Our financial services customer has a document management application which supports hundreds of internal users. They were experiencing problems causing the application to freeze.
The customer was able to reproduce a ‘hang’ in the application at will. Opening the document search panel and selecting a document both appeared to make the application freeze. These freezes were lasting more than 20 seconds, and the customer was able to demonstrate the problem to the Advance7 team.
We also needed to find out why the application was 50% faster on the ‘Fat’ client (standard desktop PC) vs. the ‘Thin’ client (VDI).
Advance7 found evidence that window update / refresh messages were being stalled on the main application thread, and a decision was taken to capture some client-side data before proceeding to a full system data capture.
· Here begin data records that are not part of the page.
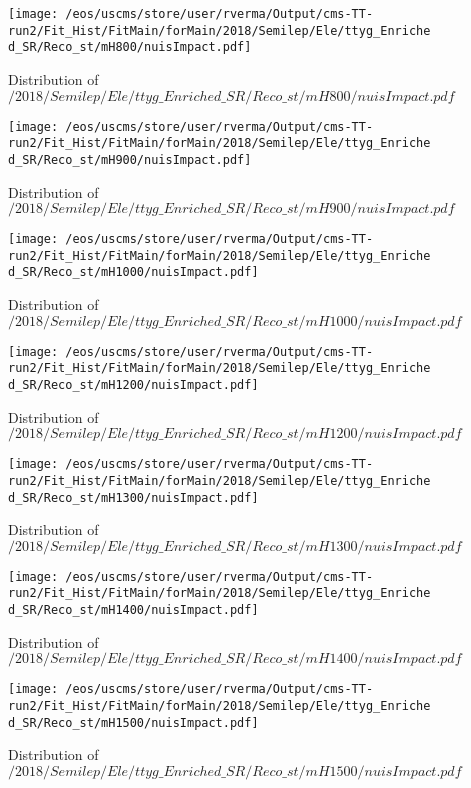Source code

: \begin{figure}
\centering
\texttt{[image: /eos/uscms/store/user/rverma/Output/cms-TT-run2/Fit\_Hist/FitMain/forMain/2018/Semilep/Ele/ttyg\_Enriched\_SR/Reco\_st/mH800/nuisImpact.pdf]}
\caption{Distribution of $/2018/Semilep/Ele/ttyg\_Enriched\_SR/Reco\_st/mH800/nuisImpact.pdf$}
\end{figure}

\begin{figure}
\centering
\texttt{[image: /eos/uscms/store/user/rverma/Output/cms-TT-run2/Fit\_Hist/FitMain/forMain/2018/Semilep/Ele/ttyg\_Enriched\_SR/Reco\_st/mH900/nuisImpact.pdf]}
\caption{Distribution of $/2018/Semilep/Ele/ttyg\_Enriched\_SR/Reco\_st/mH900/nuisImpact.pdf$}
\end{figure}

\begin{figure}
\centering
\texttt{[image: /eos/uscms/store/user/rverma/Output/cms-TT-run2/Fit\_Hist/FitMain/forMain/2018/Semilep/Ele/ttyg\_Enriched\_SR/Reco\_st/mH1000/nuisImpact.pdf]}
\caption{Distribution of $/2018/Semilep/Ele/ttyg\_Enriched\_SR/Reco\_st/mH1000/nuisImpact.pdf$}
\end{figure}

\begin{figure}
\centering
\texttt{[image: /eos/uscms/store/user/rverma/Output/cms-TT-run2/Fit\_Hist/FitMain/forMain/2018/Semilep/Ele/ttyg\_Enriched\_SR/Reco\_st/mH1200/nuisImpact.pdf]}
\caption{Distribution of $/2018/Semilep/Ele/ttyg\_Enriched\_SR/Reco\_st/mH1200/nuisImpact.pdf$}
\end{figure}

\begin{figure}
\centering
\texttt{[image: /eos/uscms/store/user/rverma/Output/cms-TT-run2/Fit\_Hist/FitMain/forMain/2018/Semilep/Ele/ttyg\_Enriched\_SR/Reco\_st/mH1300/nuisImpact.pdf]}
\caption{Distribution of $/2018/Semilep/Ele/ttyg\_Enriched\_SR/Reco\_st/mH1300/nuisImpact.pdf$}
\end{figure}

\begin{figure}
\centering
\texttt{[image: /eos/uscms/store/user/rverma/Output/cms-TT-run2/Fit\_Hist/FitMain/forMain/2018/Semilep/Ele/ttyg\_Enriched\_SR/Reco\_st/mH1400/nuisImpact.pdf]}
\caption{Distribution of $/2018/Semilep/Ele/ttyg\_Enriched\_SR/Reco\_st/mH1400/nuisImpact.pdf$}
\end{figure}

\begin{figure}
\centering
\texttt{[image: /eos/uscms/store/user/rverma/Output/cms-TT-run2/Fit\_Hist/FitMain/forMain/2018/Semilep/Ele/ttyg\_Enriched\_SR/Reco\_st/mH1500/nuisImpact.pdf]}
\caption{Distribution of $/2018/Semilep/Ele/ttyg\_Enriched\_SR/Reco\_st/mH1500/nuisImpact.pdf$}
\end{figure}

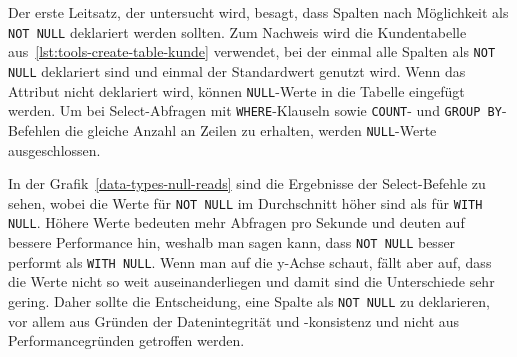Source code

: Der erste Leitsatz, der untersucht wird, besagt, dass Spalten nach Möglichkeit als \texttt{NOT NULL} deklariert werden sollten.
Zum Nachweis wird die Kundentabelle aus~\ref{lst:tools-create-table-kunde} verwendet, bei der einmal alle Spalten als \texttt{NOT NULL} deklariert sind und einmal der Standardwert genutzt wird.
Wenn das Attribut nicht deklariert wird, können \texttt{NULL}-Werte in die Tabelle eingefügt werden.
Um bei Select-Abfragen mit \texttt{WHERE}-Klauseln sowie \texttt{COUNT}- und \texttt{GROUP BY}-Befehlen die gleiche Anzahl an Zeilen zu erhalten, werden \texttt{NULL}-Werte ausgeschlossen.

In der Grafik~\ref{data-types-null-reads} sind die Ergebnisse der Select-Befehle zu sehen, wobei die Werte für \texttt{NOT NULL} im Durchschnitt höher sind als für \texttt{WITH NULL}.
Höhere Werte bedeuten mehr Abfragen pro Sekunde und deuten auf bessere Performance hin, weshalb man sagen kann, dass \texttt{NOT NULL} besser performt als \texttt{WITH NULL}.
Wenn man auf die y-Achse schaut, fällt aber auf, dass die Werte nicht so weit auseinanderliegen und damit sind die Unterschiede sehr gering.
Daher sollte die Entscheidung, eine Spalte als \texttt{NOT NULL} zu deklarieren, vor allem aus Gründen der Datenintegrität und -konsistenz und nicht aus Performancegründen getroffen werden.

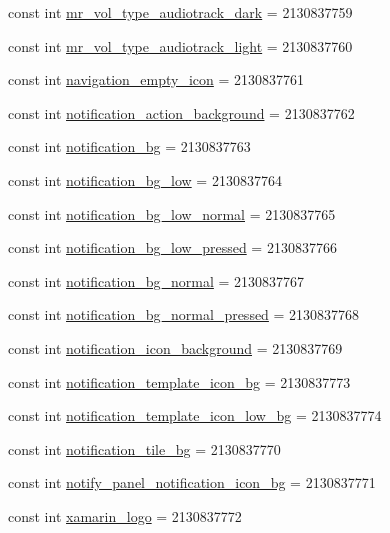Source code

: \begin{CompactItemize}
\item 
const int \hyperlink{class__2doo_1_1_droid_1_1_resource_1_1_drawable_2b09e398bf31e4fab316307966aa0d0d}{mr\_\-vol\_\-type\_\-audiotrack\_\-dark} = 2130837759
\item 
const int \hyperlink{class__2doo_1_1_droid_1_1_resource_1_1_drawable_fba1ed03b1641a95c9fda84478a40a0f}{mr\_\-vol\_\-type\_\-audiotrack\_\-light} = 2130837760
\item 
const int \hyperlink{class__2doo_1_1_droid_1_1_resource_1_1_drawable_f29332aca74e10769ba06340884e6ed1}{navigation\_\-empty\_\-icon} = 2130837761
\item 
const int \hyperlink{class__2doo_1_1_droid_1_1_resource_1_1_drawable_9361a6cc3a97145d05abca17fdea40d0}{notification\_\-action\_\-background} = 2130837762
\item 
const int \hyperlink{class__2doo_1_1_droid_1_1_resource_1_1_drawable_893391ce9df9a4e8b67f9cb04651cb5b}{notification\_\-bg} = 2130837763
\item 
const int \hyperlink{class__2doo_1_1_droid_1_1_resource_1_1_drawable_78d5998f03b6b8394330de96818162e5}{notification\_\-bg\_\-low} = 2130837764
\item 
const int \hyperlink{class__2doo_1_1_droid_1_1_resource_1_1_drawable_2b8411f60092a68439ddbf17ee4abe05}{notification\_\-bg\_\-low\_\-normal} = 2130837765
\item 
const int \hyperlink{class__2doo_1_1_droid_1_1_resource_1_1_drawable_e42f34373a9f86d06ad4740e1fcc4109}{notification\_\-bg\_\-low\_\-pressed} = 2130837766
\item 
const int \hyperlink{class__2doo_1_1_droid_1_1_resource_1_1_drawable_df76e6c387f83dd538fc521ac05979ad}{notification\_\-bg\_\-normal} = 2130837767
\item 
const int \hyperlink{class__2doo_1_1_droid_1_1_resource_1_1_drawable_042842b80f8ea5b7b9a007d88ac70c5d}{notification\_\-bg\_\-normal\_\-pressed} = 2130837768
\item 
const int \hyperlink{class__2doo_1_1_droid_1_1_resource_1_1_drawable_9172d4cc07d853e5b27d711c4e9b5313}{notification\_\-icon\_\-background} = 2130837769
\item 
const int \hyperlink{class__2doo_1_1_droid_1_1_resource_1_1_drawable_f6279ab84f46cad5b383257c06b3db5e}{notification\_\-template\_\-icon\_\-bg} = 2130837773
\item 
const int \hyperlink{class__2doo_1_1_droid_1_1_resource_1_1_drawable_73f9cbcc1610d25c9515f85d03899a40}{notification\_\-template\_\-icon\_\-low\_\-bg} = 2130837774
\item 
const int \hyperlink{class__2doo_1_1_droid_1_1_resource_1_1_drawable_b035b05570e0c1274752a63b4da8d867}{notification\_\-tile\_\-bg} = 2130837770
\item 
const int \hyperlink{class__2doo_1_1_droid_1_1_resource_1_1_drawable_8b25dacaa1f962be2ef7cf42319c06be}{notify\_\-panel\_\-notification\_\-icon\_\-bg} = 2130837771
\item 
const int \hyperlink{class__2doo_1_1_droid_1_1_resource_1_1_drawable_25cfff810eae205cf1dc24a6323c0486}{xamarin\_\-logo} = 2130837772
\end{CompactItemize}
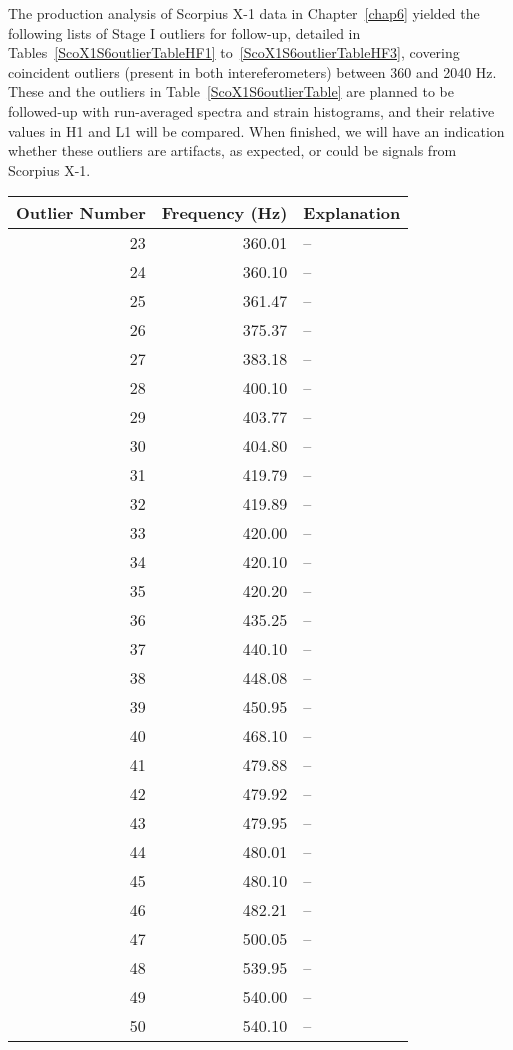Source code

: The production analysis of Scorpius X-1 data in Chapter~\ref{chap6} yielded the following lists of Stage I outliers for follow-up, detailed in Tables~\ref{ScoX1S6outlierTableHF1} to~\ref{ScoX1S6outlierTableHF3}, covering coincident outliers (present in both intereferometers) between 360 and 2040 Hz.
These and the outliers in Table~\ref{ScoX1S6outlierTable} are planned to be followed-up with run-averaged spectra and strain histograms, and their relative values in H1 and L1 will be compared.
When finished, we will have an indication whether these outliers are artifacts, as expected, or could be signals from Scorpius X-1.

\begin{table}
\begin{center}
\begin{tabular}{r r l}
Outlier Number & Frequency (Hz) & Explanation \\
\hline
23 & 360.01  & -- \\
24 & 360.10 & -- \\
25 & 361.47 & -- \\
26 & 375.37 & -- \\
27 & 383.18 & -- \\
28 & 400.10 & -- \\
29 & 403.77 & -- \\
30 & 404.80 & -- \\
31 & 419.79 & -- \\
32 & 419.89 & -- \\
33 & 420.00 & -- \\
34 & 420.10 & -- \\
35 & 420.20 & -- \\
36 & 435.25 & -- \\
37 & 440.10 & -- \\
38 & 448.08 & -- \\
39 & 450.95 & -- \\
40 & 468.10 & -- \\
41 & 479.88 & -- \\
42 & 479.92 & -- \\
43 & 479.95 & -- \\
44 & 480.01 & -- \\
45 & 480.10 & -- \\
46 & 482.21 & -- \\
47 & 500.05 & -- \\
48 & 539.95 & -- \\
49 & 540.00 & -- \\
50 & 540.10 & -- \\

\end{tabular}
\end{center}
\end{table}
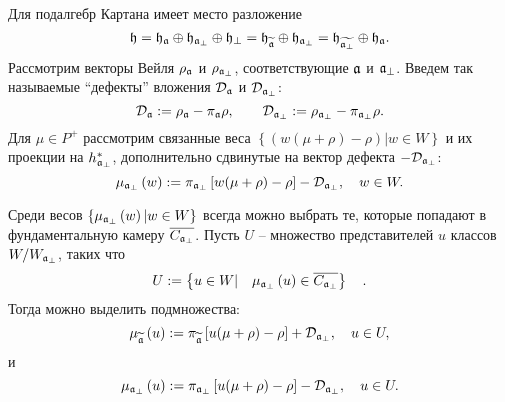 Для подалгебр Картана имеет место разложение
\begin{equation}
\frak{h}=\frak{\frak{h}_{\frak{a}}}\oplus \frak{h}_{\frak{a}_{\perp }}\oplus
\frak{h}_{\perp }=\frak{\frak{h}_{\widetilde{\frak{a}}}}\oplus \frak{h}_{%
\frak{a}_{\perp }}=\frak{\frak{h}_{\widetilde{\frak{a}_{\perp }}}}\oplus
\frak{h}_{\frak{a}}.
\end{equation}
Рассмотрим векторы Вейля  $\rho _{\frak{a}}$ и $\rho _{\frak{a}_{\perp}} $, соответствующие  $\frak{a}$ и $\frak{a}_{\perp }$.
Введем так называемые ``дефекты'' вложения  $\mathcal{D}_{\frak{a}}$ и $\mathcal{D}_{\frak{a}_{\perp }}$:
\begin{equation}
\mathcal{D}_{\frak{a}}:=\rho _{\frak{a}}-\pi _{\frak{a}}\rho , \qquad
\mathcal{D}_{\frak{a}_{\perp }}:=\rho _{\frak{a}_{\perp }}-\pi _{\frak{a}%
_{\perp }}\rho .  \label{defect ort}
\end{equation}
Для  $\mu \in P^{+}$ рассмотрим связанные веса  $\left\{\left( w(\mu +\rho )-\rho \right) |w\in W\right\} $ и их проекции на $h_{\frak{a}_{\perp }}^{\ast }$, дополнительно сдвинутые на вектор дефекта $-\mathcal{D}_{\frak{a}_{\perp }}$:
\begin{equation*}
\mu _{\frak{a}_{\perp }}\left( w\right) :=\pi _{\frak{a}_{\perp }}\left[
w(\mu +\rho )-\rho \right] -\mathcal{D}_{\frak{a}_{\perp }},\quad w\in W.
\end{equation*}

Среди весов  $\left\{ \mu _{\frak{a}_{\perp
}}\left( w\right) |w\in W\right\} $ всегда можно выбрать те, которые попадают в фундаментальную камеру $\overline{C_{\frak{a}_{\perp }}}$. Пусть $U$ -- множество представителей $u$ классов  $W/W_{\frak{a}_{\perp }}$, таких что
\begin{equation}
U:=\left\{ u\in W|\quad \mu _{\frak{a}_{\perp }}\left( u\right) \in
\overline{C_{\frak{a}_{\perp }}}\right\} \quad .  \label{U-def1}
\end{equation}
Тогда можно выделить подмножества:
\begin{equation}
\mu _{\widetilde{\mathfrak{a}}}\left( u\right) :=\pi _{\widetilde{%
\mathfrak{a}}}\left[ u(\mu +\rho )-\rho \right] +\mathcal{D}_{\frak{a}%
_{\perp }},\quad u\in U,  \label{mu-a}
\end{equation}
и
\begin{equation}
\mu _{\frak{a}_{\perp }}\left( u\right) :=\pi _{\frak{a}_{\perp }}\left[
u(\mu +\rho )-\rho \right] -\mathcal{D}_{\frak{a}_{\perp }},\quad u\in U.
\label{mu-a-tilda}
\end{equation}

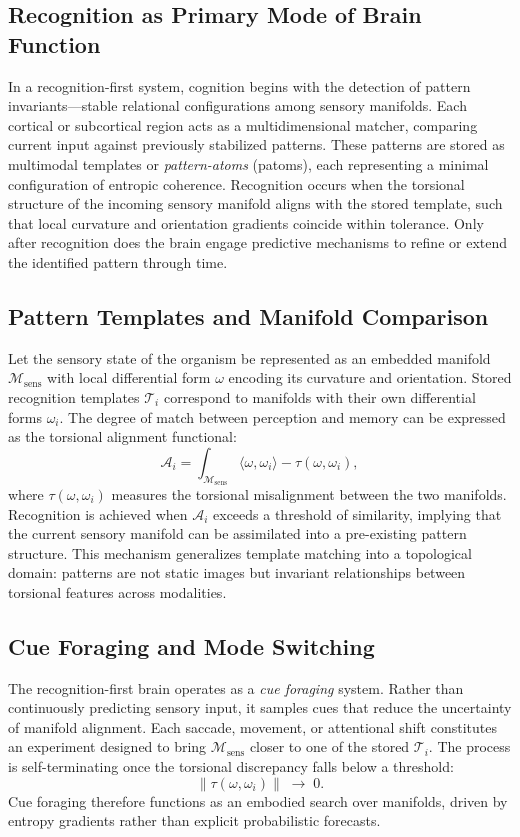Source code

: \documentclass[11pt]{article}
\begin{document}
\subsection{Recognition as Primary Mode of Brain Function}
In a recognition-first system, cognition begins with the detection of pattern invariants---stable relational configurations among sensory manifolds. Each cortical or subcortical region acts as a multidimensional matcher, comparing current input against previously stabilized patterns. These patterns are stored as multimodal templates or \textit{pattern-atoms} (patoms), each representing a minimal configuration of entropic coherence. Recognition occurs when the torsional structure of the incoming sensory manifold aligns with the stored template, such that local curvature and orientation gradients coincide within tolerance. Only after recognition does the brain engage predictive mechanisms to refine or extend the identified pattern through time.

\subsection{Pattern Templates and Manifold Comparison}
Let the sensory state of the organism be represented as an embedded manifold $\mathcal{M}_{\mathrm{sens}}$ with local differential form $\omega$ encoding its curvature and orientation. Stored recognition templates $\mathcal{T}_i$ correspond to manifolds with their own differential forms $\omega_i$. The degree of match between perception and memory can be expressed as the torsional alignment functional:
\[
\mathcal{A}_i =
\int_{\mathcal{M}_{\mathrm{sens}}}
\big\langle \omega, \omega_i \big\rangle
- \tau(\omega, \omega_i),
\]
where $\tau(\omega,\omega_i)$ measures the torsional misalignment between the two manifolds. Recognition is achieved when $\mathcal{A}_i$ exceeds a threshold of similarity, implying that the current sensory manifold can be assimilated into a pre-existing pattern structure. This mechanism generalizes template matching into a topological domain: patterns are not static images but invariant relationships between torsional features across modalities.

\subsection{Cue Foraging and Mode Switching}
The recognition-first brain operates as a \emph{cue foraging} system. Rather than continuously predicting sensory input, it samples cues that reduce the uncertainty of manifold alignment. Each saccade, movement, or attentional shift constitutes an experiment designed to bring $\mathcal{M}_{\mathrm{sens}}$ closer to one of the stored $\mathcal{T}_i$. The process is self-terminating once the torsional discrepancy falls below a threshold:
\[
\|\tau(\omega, \omega_i)\| \;\to\; 0.
\]
Cue foraging therefore functions as an embodied search over manifolds, driven by entropy gradients rather than explicit probabilistic forecasts.
\end{document}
Client-side delay could then be ruled out quite easily.
The environment consisted of clients deployed via XenApp, application servers accessed via WCF NET.TCP, MS SQL Server OLTP RDBMS and a vSAN for document storage:
Based on the demonstration of the problem, a decision was taken to make a small client-side data capture. So, we collected diagnostic data from the following sources:
- Network trace data covering all ingress / egress traffic for the user PC running the thin client
- Network trace data covering all ingress / egress traffic for the user PC running the fat client
- Multiple full process dumps taken during the thin client hang(s)
- Multiple full process dumps taken during the fat client hang(s)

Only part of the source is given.